How to setup and evaluate validation datasets - Nerogar/OneTrainer GitHub Wiki

Validation loss helps you clearly understand how well your training is progressing, determine whether your model is learning effectively, and pinpoint the best checkpoints during training. A well-designed validation setup provides visual metrics, like a clear loss curve, enabling precise, data-driven decisions rather than guesswork.

Setting Up Validation

1. Create a Dedicated Validation Concept

On your "concept" page (in your training UI):
- Add a new concept.
- Set its type explicitly to VALIDATION.

Crucially, do not enable:
- Text variation
- Image variation (no augmentations)
- Shuffle
- Caption dropout
  We want the validation process to remain consistent and completely repeatable across training sessions.

2. Configure Validation Settings

On the general settings page, enable:
- TensorBoard logging
- Validation
Step Validation Intervals:
- If your dataset has fewer than 500 images, simply set validation intervals to 1 epoch.
- For larger datasets, calculating steps per epoch helps maintain graph consistency.
  Example:
  - If your dataset completes an epoch in 1350 steps:
    - Set intervals to something divisible by this (e.g., 675 steps, validating twice per epoch; or 450 steps, validating three times per epoch).
  - Perfect divisions are not mandatory, but strongly advised to yield a smoother and clearer validation graph.

Selecting Validation Images

1. Image Uniqueness

Every validation image must be unique, cannot be present in your training dataset and must be captioned. ^1 ^2
Minor modifications like cropping do NOT count as new images.

2. Simplicity

Select simple, clear images that precisely represent the core of what you want the model to learn.
- If training a person's likeness, a close-up headshot or portrait is ideal.
- Avoid overly complex backgrounds, interactions, or busy compositions—simplicity helps clearly evaluate training effectiveness.

3. Quantity

There's no strict minimum or maximum. However:
- 3-5 images: minimal but sufficient to identify basic trends and training trajectory.
- 10-20% of your images: ideal range, providing smoother and more reliable validation graphs while remaining manageable.
Select images representing diverse yet clear aspects of your target concept to effectively gauge generalization and concept reproduction.

Interpreting Validation Graphs

What You Should See

Your validation loss graph should initially show a smooth downward trend as the model improves and internalizes your concept.
Eventually, validation loss hits a first low point, which indicates the model has achieved optimal or near-optimal understanding of your dataset.
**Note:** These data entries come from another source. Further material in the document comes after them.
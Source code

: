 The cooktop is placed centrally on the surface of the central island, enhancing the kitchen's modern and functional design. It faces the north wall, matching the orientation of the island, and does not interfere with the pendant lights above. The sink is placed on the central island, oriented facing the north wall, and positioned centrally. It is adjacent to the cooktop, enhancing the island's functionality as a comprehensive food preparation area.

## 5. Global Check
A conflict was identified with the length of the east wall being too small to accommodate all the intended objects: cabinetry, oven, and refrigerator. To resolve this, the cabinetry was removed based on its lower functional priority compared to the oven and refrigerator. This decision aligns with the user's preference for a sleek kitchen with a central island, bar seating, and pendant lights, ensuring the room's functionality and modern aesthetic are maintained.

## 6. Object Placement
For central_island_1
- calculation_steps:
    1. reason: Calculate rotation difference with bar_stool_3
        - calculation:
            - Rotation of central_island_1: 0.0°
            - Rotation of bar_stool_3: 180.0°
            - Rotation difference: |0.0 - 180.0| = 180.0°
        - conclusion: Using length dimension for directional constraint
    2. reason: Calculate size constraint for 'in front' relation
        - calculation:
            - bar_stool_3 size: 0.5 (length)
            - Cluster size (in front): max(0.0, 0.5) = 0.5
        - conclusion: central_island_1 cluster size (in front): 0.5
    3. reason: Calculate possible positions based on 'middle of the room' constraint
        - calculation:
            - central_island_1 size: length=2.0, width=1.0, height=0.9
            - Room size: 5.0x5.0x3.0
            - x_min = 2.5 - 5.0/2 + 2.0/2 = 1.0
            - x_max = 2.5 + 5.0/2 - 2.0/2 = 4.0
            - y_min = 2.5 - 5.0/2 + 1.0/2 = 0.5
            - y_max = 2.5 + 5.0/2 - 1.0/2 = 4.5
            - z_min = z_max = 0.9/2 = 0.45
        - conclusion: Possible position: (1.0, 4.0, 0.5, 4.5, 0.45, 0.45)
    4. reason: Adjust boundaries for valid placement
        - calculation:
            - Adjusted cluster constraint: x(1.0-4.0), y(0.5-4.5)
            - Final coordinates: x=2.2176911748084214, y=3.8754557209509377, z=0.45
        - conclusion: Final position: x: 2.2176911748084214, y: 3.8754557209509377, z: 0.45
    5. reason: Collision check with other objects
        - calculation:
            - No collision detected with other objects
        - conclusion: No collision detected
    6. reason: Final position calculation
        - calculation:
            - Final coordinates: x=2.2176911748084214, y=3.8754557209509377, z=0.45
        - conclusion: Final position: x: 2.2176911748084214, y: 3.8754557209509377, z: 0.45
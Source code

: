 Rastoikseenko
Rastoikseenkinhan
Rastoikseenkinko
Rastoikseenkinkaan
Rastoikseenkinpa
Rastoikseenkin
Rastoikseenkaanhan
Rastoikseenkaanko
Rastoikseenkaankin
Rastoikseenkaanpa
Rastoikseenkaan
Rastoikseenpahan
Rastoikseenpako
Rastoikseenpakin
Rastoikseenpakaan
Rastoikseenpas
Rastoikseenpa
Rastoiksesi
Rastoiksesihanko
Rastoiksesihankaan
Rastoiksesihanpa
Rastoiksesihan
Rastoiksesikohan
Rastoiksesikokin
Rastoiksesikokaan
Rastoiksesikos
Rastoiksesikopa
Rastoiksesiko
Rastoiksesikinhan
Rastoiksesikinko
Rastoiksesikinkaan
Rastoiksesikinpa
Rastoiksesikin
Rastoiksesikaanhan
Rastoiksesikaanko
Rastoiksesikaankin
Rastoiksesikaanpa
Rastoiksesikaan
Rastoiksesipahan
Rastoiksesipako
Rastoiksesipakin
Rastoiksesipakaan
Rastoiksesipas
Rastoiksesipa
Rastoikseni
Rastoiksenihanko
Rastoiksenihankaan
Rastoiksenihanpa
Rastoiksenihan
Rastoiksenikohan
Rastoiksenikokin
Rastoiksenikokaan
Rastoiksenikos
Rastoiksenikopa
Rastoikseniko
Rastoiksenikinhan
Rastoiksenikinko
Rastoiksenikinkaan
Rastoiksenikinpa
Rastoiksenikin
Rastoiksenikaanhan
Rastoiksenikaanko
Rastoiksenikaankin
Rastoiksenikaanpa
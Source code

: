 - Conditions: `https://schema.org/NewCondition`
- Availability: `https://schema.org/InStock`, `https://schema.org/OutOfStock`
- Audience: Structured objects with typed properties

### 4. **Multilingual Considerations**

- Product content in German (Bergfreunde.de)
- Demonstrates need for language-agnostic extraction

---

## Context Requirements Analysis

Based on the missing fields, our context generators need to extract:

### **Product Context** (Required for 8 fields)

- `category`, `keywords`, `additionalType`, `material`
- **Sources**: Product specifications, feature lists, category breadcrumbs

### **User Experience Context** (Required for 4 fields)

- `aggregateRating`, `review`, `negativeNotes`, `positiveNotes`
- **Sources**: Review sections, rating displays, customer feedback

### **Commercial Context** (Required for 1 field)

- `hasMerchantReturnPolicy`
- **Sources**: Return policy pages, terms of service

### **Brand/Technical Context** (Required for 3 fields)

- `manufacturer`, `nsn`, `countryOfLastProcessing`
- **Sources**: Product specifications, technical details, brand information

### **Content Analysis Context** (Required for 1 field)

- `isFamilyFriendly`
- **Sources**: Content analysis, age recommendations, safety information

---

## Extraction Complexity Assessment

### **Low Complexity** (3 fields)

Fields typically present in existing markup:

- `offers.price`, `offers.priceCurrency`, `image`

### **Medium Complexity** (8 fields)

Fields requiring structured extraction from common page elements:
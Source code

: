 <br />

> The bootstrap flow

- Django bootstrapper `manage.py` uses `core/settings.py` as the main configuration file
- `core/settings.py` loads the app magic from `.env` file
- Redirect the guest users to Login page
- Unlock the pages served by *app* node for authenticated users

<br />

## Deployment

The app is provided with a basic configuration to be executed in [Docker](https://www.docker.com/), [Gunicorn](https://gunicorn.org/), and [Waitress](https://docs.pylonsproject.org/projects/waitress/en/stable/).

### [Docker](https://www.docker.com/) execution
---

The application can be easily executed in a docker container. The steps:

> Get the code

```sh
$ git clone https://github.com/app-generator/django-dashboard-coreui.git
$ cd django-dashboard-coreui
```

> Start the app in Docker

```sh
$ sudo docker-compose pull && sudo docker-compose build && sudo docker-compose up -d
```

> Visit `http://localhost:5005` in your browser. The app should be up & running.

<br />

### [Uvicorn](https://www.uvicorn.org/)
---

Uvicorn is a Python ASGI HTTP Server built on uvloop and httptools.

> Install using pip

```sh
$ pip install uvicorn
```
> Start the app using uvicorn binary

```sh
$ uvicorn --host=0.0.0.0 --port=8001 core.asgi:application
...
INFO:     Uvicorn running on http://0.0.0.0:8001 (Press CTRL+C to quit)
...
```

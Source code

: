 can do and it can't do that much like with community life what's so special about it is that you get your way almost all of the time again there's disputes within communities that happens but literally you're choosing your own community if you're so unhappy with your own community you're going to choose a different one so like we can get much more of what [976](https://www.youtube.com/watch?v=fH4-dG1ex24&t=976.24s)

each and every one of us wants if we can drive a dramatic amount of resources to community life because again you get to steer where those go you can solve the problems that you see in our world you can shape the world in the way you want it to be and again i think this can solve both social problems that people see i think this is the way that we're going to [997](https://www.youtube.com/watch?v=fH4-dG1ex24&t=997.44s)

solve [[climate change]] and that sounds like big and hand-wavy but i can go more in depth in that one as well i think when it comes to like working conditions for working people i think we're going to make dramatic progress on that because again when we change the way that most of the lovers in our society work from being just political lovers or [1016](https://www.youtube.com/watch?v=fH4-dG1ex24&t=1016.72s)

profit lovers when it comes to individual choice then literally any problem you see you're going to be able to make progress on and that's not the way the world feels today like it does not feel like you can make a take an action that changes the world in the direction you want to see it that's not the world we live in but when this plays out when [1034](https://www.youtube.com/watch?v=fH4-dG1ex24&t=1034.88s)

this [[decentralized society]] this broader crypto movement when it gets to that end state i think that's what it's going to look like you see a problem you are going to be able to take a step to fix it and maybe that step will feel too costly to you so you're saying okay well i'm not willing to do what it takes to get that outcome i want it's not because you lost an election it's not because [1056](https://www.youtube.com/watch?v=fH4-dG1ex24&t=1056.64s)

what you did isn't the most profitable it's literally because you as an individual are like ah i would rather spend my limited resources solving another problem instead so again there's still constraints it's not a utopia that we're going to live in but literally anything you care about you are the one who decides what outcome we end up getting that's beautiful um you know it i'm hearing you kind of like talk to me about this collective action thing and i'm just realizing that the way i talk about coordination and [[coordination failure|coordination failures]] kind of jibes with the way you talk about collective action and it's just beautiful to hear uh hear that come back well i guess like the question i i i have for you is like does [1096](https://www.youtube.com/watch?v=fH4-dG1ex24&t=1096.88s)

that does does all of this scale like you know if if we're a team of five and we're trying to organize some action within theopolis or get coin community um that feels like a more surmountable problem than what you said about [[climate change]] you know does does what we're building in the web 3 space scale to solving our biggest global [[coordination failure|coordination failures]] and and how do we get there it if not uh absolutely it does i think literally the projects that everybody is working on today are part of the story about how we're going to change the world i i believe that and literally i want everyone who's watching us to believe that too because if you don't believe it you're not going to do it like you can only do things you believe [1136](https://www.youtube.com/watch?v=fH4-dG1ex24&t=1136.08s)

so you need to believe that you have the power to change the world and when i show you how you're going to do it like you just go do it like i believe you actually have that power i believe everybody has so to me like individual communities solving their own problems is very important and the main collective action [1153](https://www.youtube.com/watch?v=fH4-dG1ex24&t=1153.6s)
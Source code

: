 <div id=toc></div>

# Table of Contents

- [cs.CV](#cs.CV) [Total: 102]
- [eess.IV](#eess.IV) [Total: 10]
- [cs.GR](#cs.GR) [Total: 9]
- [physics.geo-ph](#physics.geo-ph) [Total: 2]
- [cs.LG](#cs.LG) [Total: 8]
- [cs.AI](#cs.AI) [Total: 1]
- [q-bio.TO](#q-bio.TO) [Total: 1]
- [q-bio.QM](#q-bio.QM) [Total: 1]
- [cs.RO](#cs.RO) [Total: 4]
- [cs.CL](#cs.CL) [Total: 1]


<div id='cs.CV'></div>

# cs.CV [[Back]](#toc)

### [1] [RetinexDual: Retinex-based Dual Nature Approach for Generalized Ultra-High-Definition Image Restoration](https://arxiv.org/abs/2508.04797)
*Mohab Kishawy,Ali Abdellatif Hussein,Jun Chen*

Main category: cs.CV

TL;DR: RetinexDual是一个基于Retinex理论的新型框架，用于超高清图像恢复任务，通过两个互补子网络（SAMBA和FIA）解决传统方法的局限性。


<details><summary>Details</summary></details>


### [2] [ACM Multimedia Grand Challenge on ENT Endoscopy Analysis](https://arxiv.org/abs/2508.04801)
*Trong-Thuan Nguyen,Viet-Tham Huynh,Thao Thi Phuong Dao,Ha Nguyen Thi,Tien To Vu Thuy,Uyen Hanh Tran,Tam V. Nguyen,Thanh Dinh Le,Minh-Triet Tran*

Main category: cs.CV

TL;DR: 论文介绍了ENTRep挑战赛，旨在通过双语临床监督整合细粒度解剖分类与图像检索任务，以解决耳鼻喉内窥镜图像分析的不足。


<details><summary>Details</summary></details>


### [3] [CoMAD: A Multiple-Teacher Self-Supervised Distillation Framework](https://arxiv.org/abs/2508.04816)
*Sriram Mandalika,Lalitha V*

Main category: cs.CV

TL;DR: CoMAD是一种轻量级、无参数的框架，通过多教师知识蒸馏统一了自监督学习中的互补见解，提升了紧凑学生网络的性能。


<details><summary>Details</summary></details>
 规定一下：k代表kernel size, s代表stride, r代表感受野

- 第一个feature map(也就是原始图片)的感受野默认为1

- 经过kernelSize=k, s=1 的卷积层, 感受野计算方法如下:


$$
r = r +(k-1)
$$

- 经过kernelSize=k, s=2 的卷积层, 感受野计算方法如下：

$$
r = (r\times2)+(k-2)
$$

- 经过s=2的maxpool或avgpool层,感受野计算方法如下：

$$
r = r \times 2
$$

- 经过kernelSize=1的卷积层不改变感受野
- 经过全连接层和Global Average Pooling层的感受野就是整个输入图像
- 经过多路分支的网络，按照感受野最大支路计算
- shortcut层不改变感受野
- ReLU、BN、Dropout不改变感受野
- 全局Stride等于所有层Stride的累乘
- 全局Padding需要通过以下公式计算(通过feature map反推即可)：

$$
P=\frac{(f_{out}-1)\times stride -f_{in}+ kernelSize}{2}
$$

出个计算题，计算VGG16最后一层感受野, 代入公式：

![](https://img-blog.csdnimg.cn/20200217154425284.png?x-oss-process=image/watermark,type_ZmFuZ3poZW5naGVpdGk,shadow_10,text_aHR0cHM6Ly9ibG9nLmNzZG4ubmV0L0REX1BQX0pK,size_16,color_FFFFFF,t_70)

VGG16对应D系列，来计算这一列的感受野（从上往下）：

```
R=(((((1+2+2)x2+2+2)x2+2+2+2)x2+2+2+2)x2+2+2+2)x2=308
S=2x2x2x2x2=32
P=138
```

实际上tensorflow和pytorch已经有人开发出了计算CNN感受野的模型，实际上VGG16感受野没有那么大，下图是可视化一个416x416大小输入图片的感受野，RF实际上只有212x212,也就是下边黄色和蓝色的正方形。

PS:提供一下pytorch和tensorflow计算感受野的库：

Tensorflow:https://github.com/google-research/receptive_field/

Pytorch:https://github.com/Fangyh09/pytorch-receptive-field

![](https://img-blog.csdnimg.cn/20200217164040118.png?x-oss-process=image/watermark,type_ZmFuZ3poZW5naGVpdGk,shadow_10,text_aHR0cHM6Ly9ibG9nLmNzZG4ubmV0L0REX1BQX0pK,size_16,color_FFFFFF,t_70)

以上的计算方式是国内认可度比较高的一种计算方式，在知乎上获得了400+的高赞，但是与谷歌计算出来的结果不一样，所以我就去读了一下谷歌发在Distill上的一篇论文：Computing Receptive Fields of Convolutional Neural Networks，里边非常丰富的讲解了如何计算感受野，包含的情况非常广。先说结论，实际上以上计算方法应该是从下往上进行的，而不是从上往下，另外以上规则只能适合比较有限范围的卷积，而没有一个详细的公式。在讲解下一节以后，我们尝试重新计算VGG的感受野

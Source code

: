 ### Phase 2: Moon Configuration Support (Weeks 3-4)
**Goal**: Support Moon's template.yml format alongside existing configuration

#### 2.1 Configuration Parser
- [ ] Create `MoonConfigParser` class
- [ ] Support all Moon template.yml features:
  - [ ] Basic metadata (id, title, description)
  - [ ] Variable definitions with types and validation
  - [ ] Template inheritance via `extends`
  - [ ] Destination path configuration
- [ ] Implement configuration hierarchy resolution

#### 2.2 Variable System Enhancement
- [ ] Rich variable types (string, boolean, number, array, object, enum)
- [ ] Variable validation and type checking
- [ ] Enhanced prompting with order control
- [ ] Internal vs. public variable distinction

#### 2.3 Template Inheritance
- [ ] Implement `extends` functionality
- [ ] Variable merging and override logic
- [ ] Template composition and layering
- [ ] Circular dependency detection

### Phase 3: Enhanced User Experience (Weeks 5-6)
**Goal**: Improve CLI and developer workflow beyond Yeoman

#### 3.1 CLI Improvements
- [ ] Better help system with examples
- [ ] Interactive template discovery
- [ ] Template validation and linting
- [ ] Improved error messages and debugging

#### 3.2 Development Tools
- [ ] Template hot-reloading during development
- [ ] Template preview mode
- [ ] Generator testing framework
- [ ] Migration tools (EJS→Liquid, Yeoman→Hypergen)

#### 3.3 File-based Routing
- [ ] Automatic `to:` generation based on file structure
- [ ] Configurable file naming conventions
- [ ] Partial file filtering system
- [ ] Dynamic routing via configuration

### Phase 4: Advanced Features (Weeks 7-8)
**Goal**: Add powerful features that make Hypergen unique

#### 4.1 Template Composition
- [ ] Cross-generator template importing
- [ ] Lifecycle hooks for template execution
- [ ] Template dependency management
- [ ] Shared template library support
Larger vs. Smaller Datasets

Larger datasets (1000+ images) typically see one clear low-point that’s often your ideal checkpoint.
Smaller datasets (30–100 images) may experience fluctuations, causing validation loss to rise after an initial low, before eventually going down again to a new low point.

Best Practices

Keep all checkpoints corresponding to these "low points" in your validation curve. (either exactly on the low point, or the next checkpoint that you saved after a low point was hit)
Each low-loss checkpoint will have differing strengths:
- Some excel at precise reproduction of your trained concept.
- Others offer improved generalization across varied prompts and contexts.
By focusing exclusively on checkpoints identified clearly by these validation low points, you significantly reduce testing and guesswork after training concludes.